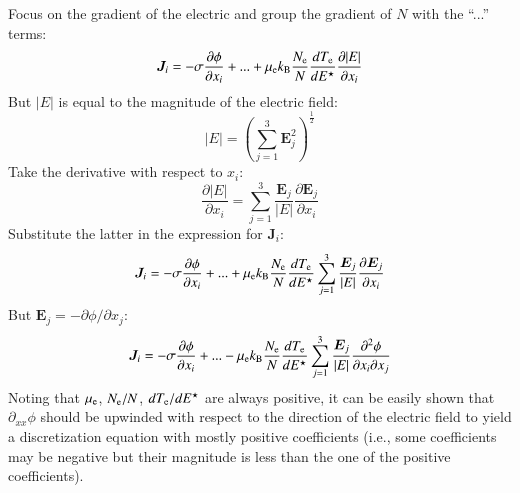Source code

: \documentclass{warpdoc}
\newcommand{\nd}{3}
\renewcommand{\vec}[1]{\bm{#1}}
\begin{document}
%
Focus on the gradient of the electric and group the gradient of $N$ with the ``...'' terms:
%
\begin{equation}
 \vec{J}_i = 
- \sigma\frac{\partial \phi}{\partial x_i}
+ ...
+ \mu_{\rm e} k_{\rm B} \frac{N_{\rm e}}{N} \frac{d T_{\rm e}}{d E^\star}\frac{\partial |E|}{\partial x_i}
\end{equation}
%
But $|E|$ is equal to the magnitude of the electric field:
%
\begin{equation}
  |E|= \left(\sum_{j=1}^\nd \vec{E}_j^2 \right)^\frac{1}{2}
\end{equation}
%
Take the derivative with respect to $x_i$:
%
\begin{equation}
  \frac{\partial |E|}{\partial x_i} = \sum_{j=1}^\nd \frac{\vec{E}_j}{|E|} \frac{\partial \vec{E}_j}{\partial x_i} 
\end{equation}
%
Substitute the latter in the expression for $\vec{J}_i$:
%
\begin{equation}
 \vec{J}_i = 
- \sigma\frac{\partial \phi}{\partial x_i}
+ ...
+ \mu_{\rm e} k_{\rm B} \frac{N_{\rm e}}{N} \frac{d T_{\rm e}}{d E^\star}\sum_{j=1}^\nd \frac{\vec{E}_j}{|E|} \frac{\partial \vec{E}_j}{\partial x_i}
\end{equation}
%
But $\vec{E}_j=-\partial \phi/\partial x_j$:
%
\begin{equation}
 \vec{J}_i = 
- \sigma\frac{\partial \phi}{\partial x_i}
+ ...
- \mu_{\rm e} k_{\rm B} \frac{N_{\rm e}}{N} \frac{d T_{\rm e}}{d E^\star}\sum_{j=1}^\nd \frac{\vec{E}_j}{|E|}  \frac{\partial^2 \phi}{\partial x_i \partial x_j}
\end{equation}
%
Noting that $\mu_{\rm e}$, ${N_{\rm e}}/{N}$, ${d T_{\rm e}}/{d E^\star}$ are always positive, it can be easily shown that $\partial_{xx}\phi$ should be upwinded with respect to the direction of the electric field to yield a discretization equation with mostly positive coefficients (i.e., some coefficients may be negative but their magnitude is less than the one of the positive coefficients).   
\end{document}

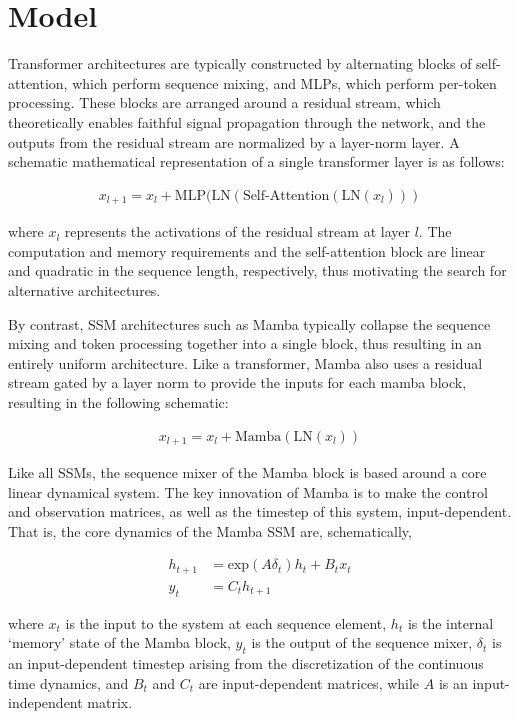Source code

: \section{Model}

Transformer architectures are typically constructed by alternating blocks of self-attention, which perform sequence mixing, and MLPs, which perform per-token processing. These blocks are arranged around a residual stream, which theoretically enables faithful signal propagation through the network, and the outputs from the residual stream are normalized by a layer-norm layer. A schematic mathematical representation of a single transformer layer is as follows:

\begin{align}
    x_{l+1} = x_l +  \text{MLP}(\text{LN}(\text{Self-Attention}(\text{LN}(x_l)))
\end{align}

where $x_l$ represents the activations of the residual stream at layer $l$. The computation and memory requirements and the self-attention block are linear and quadratic in the sequence length, respectively, thus motivating the search for alternative architectures.

By contrast, SSM architectures such as Mamba typically collapse the sequence mixing and token processing together into a single block, thus resulting in an entirely uniform architecture. Like a transformer, Mamba also uses a residual stream gated by a layer norm to provide the inputs for each mamba block, resulting in the following schematic:

\begin{align}
    x_{l+1} = x_l + \text{Mamba}(\text{LN}(x_l))
\end{align}

Like all SSMs, the sequence mixer of the Mamba block is based around a core linear dynamical system. The key innovation of Mamba is to make the control and observation matrices, as well as the timestep of this system, input-dependent. That is, the core dynamics of the Mamba SSM are, schematically,

\begin{align}
    h_{t+1} &= \text{exp}(A\delta_t) h_t  + B_tx_t  \nonumber \\
    y_t &= C_t h_{t+1} \label{mamba_seq_mix_eqn}
\end{align}

where $x_t$ is the input to the system at each sequence element, $h_t$ is the internal `memory' state of the Mamba block, $y_t$ is the output of the sequence mixer, $\delta_t$ is an input-dependent timestep arising from the discretization of the continuous time dynamics, and $B_t$ and $C_t$ are input-dependent matrices, while $A$ is an input-independent matrix.


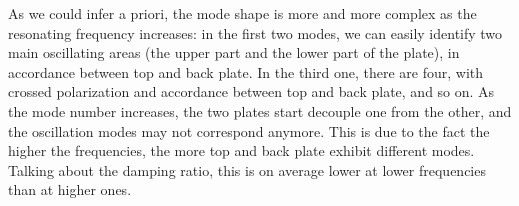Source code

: \documentclass[a4paper,12pt,oneside]{article}
\begin{document}
As we could infer a priori, the mode shape is more and more complex as the resonating frequency increases: in the first two modes, we can easily identify two main oscillating areas (the upper part and the lower part of the plate), in accordance between top and back plate. In the third one, there are four, with crossed polarization and accordance between top and back plate, and so on. As the mode number increases, the two plates start decouple one from the other, and the oscillation modes may not correspond anymore. This is due to the fact the higher the frequencies, the more top and back plate exhibit different modes. Talking about the damping ratio, this is on average lower at lower frequencies than at higher ones.

\end{document}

—————

- Required work: Would you output the data exactly, without any of its images?

- Solution:
Source code

: \documentclass{warpdoc}
\newcommand{\nd}{3}
\renewcommand{\vec}[1]{\bm{#1}}
\begin{document}
%
Focus on the gradient of the electric and group the gradient of $N$ with the ``...'' terms:
%
\begin{equation}
 \vec{J}_i = 
- \sigma\frac{\partial \phi}{\partial x_i}
+ ...
+ \mu_{\rm e} k_{\rm B} \frac{N_{\rm e}}{N} \frac{d T_{\rm e}}{d E^\star}\frac{\partial |E|}{\partial x_i}
\end{equation}
%
But $|E|$ is equal to the magnitude of the electric field:
%
\begin{equation}
  |E|= \left(\sum_{j=1}^\nd \vec{E}_j^2 \right)^\frac{1}{2}
\end{equation}
%
Take the derivative with respect to $x_i$:
%
\begin{equation}
  \frac{\partial |E|}{\partial x_i} = \sum_{j=1}^\nd \frac{\vec{E}_j}{|E|} \frac{\partial \vec{E}_j}{\partial x_i} 
\end{equation}
%
Substitute the latter in the expression for $\vec{J}_i$:
%
\begin{equation}
 \vec{J}_i = 
- \sigma\frac{\partial \phi}{\partial x_i}
+ ...
+ \mu_{\rm e} k_{\rm B} \frac{N_{\rm e}}{N} \frac{d T_{\rm e}}{d E^\star}\sum_{j=1}^\nd \frac{\vec{E}_j}{|E|} \frac{\partial \vec{E}_j}{\partial x_i}
\end{equation}
%
But $\vec{E}_j=-\partial \phi/\partial x_j$:
%
\begin{equation}
 \vec{J}_i = 
- \sigma\frac{\partial \phi}{\partial x_i}
+ ...
- \mu_{\rm e} k_{\rm B} \frac{N_{\rm e}}{N} \frac{d T_{\rm e}}{d E^\star}\sum_{j=1}^\nd \frac{\vec{E}_j}{|E|}  \frac{\partial^2 \phi}{\partial x_i \partial x_j}
\end{equation}
%
Noting that $\mu_{\rm e}$, ${N_{\rm e}}/{N}$, ${d T_{\rm e}}/{d E^\star}$ are always positive, it can be easily shown that $\partial_{xx}\phi$ should be upwinded with respect to the direction of the electric field to yield a discretization equation with mostly positive coefficients (i.e., some coefficients may be negative but their magnitude is less than the one of the positive coefficients).   
\end{document}

Source code

: \section{Model}

Transformer architectures are typically constructed by alternating blocks of self-attention, which perform sequence mixing, and MLPs, which perform per-token processing. These blocks are arranged around a residual stream, which theoretically enables faithful signal propagation through the network, and the outputs from the residual stream are normalized by a layer-norm layer. A schematic mathematical representation of a single transformer layer is as follows:

\begin{align}
    x_{l+1} = x_l +  \text{MLP}(\text{LN}(\text{Self-Attention}(\text{LN}(x_l)))
\end{align}

where $x_l$ represents the activations of the residual stream at layer $l$. The computation and memory requirements and the self-attention block are linear and quadratic in the sequence length, respectively, thus motivating the search for alternative architectures.

By contrast, SSM architectures such as Mamba typically collapse the sequence mixing and token processing together into a single block, thus resulting in an entirely uniform architecture. Like a transformer, Mamba also uses a residual stream gated by a layer norm to provide the inputs for each mamba block, resulting in the following schematic:

\begin{align}
    x_{l+1} = x_l + \text{Mamba}(\text{LN}(x_l))
\end{align}

Like all SSMs, the sequence mixer of the Mamba block is based around a core linear dynamical system. The key innovation of Mamba is to make the control and observation matrices, as well as the timestep of this system, input-dependent. That is, the core dynamics of the Mamba SSM are, schematically,

\begin{align}
    h_{t+1} &= \text{exp}(A\delta_t) h_t  + B_tx_t  \nonumber \\
    y_t &= C_t h_{t+1} \label{mamba_seq_mix_eqn}
\end{align}

where $x_t$ is the input to the system at each sequence element, $h_t$ is the internal `memory' state of the Mamba block, $y_t$ is the output of the sequence mixer, $\delta_t$ is an input-dependent timestep arising from the discretization of the continuous time dynamics, and $B_t$ and $C_t$ are input-dependent matrices, while $A$ is an input-independent matrix.


Source code

: \documentclass[a4paper,12pt,oneside]{article}
\begin{document}
As we could infer a priori, the mode shape is more and more complex as the resonating frequency increases: in the first two modes, we can easily identify two main oscillating areas (the upper part and the lower part of the plate), in accordance between top and back plate. In the third one, there are four, with crossed polarization and accordance between top and back plate, and so on. As the mode number increases, the two plates start decouple one from the other, and the oscillation modes may not correspond anymore. This is due to the fact the higher the frequencies, the more top and back plate exhibit different modes. Talking about the damping ratio, this is on average lower at lower frequencies than at higher ones.

\end{document}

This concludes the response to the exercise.